Dataset records:
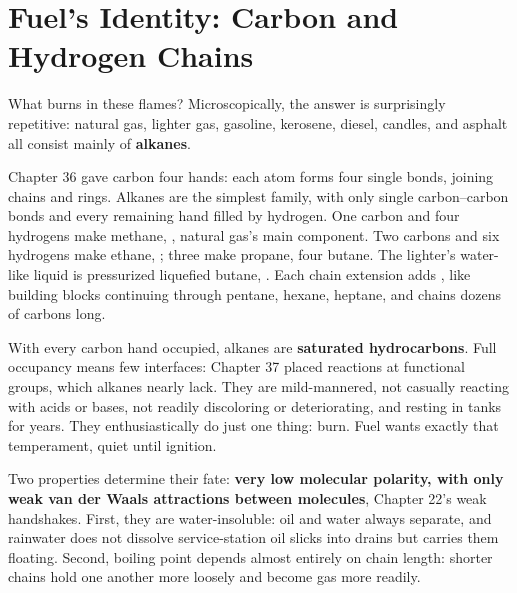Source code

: \section{Fuel's Identity: Carbon and Hydrogen Chains}

What burns in these flames? Microscopically, the answer is surprisingly repetitive: natural gas, lighter gas, gasoline, kerosene, diesel, candles, and asphalt all consist mainly of \textbf{alkanes}.

Chapter 36 gave carbon four hands: each atom forms four single bonds, joining chains and rings. Alkanes are the simplest family, with only single carbon--carbon bonds and every remaining hand filled by hydrogen. One carbon and four hydrogens make methane, , natural gas's main component. Two carbons and six hydrogens make ethane, ; three make propane, four butane. The lighter's water-like liquid is pressurized liquefied butane, . Each chain extension adds , like building blocks continuing through pentane, hexane, heptane, and chains dozens of carbons long.

With every carbon hand occupied, alkanes are \textbf{saturated hydrocarbons}. Full occupancy means few interfaces: Chapter 37 placed reactions at functional groups, which alkanes nearly lack. They are mild-mannered, not casually reacting with acids or bases, not readily discoloring or deteriorating, and resting in tanks for years. They enthusiastically do just one thing: burn. Fuel wants exactly that temperament, quiet until ignition.

Two properties determine their fate: \textbf{very low molecular polarity, with only weak van der Waals attractions between molecules}, Chapter 22's weak handshakes. First, they are water-insoluble: oil and water always separate, and rainwater does not dissolve service-station oil slicks into drains but carries them floating. Second, boiling point depends almost entirely on chain length: shorter chains hold one another more loosely and become gas more readily.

*PROBLEM REQUIREMENTS:* Some lines in the data above hold the string "readily". Find and copy each of them.

*WRITTEN RESPONSE:*
With every carbon hand occupied, alkanes are \textbf{saturated hydrocarbons}. Full occupancy means few interfaces: Chapter 37 placed reactions at functional groups, which alkanes nearly lack. They are mild-mannered, not casually reacting with acids or bases, not readily discoloring or deteriorating, and resting in tanks for years. They enthusiastically do just one thing: burn. Fuel wants exactly that temperament, quiet until ignition.
Two properties determine their fate: \textbf{very low molecular polarity, with only weak van der Waals attractions between molecules}, Chapter 22's weak handshakes. First, they are water-insoluble: oil and water always separate, and rainwater does not dissolve service-station oil slicks into drains but carries them floating. Second, boiling point depends almost entirely on chain length: shorter chains hold one another more loosely and become gas more readily.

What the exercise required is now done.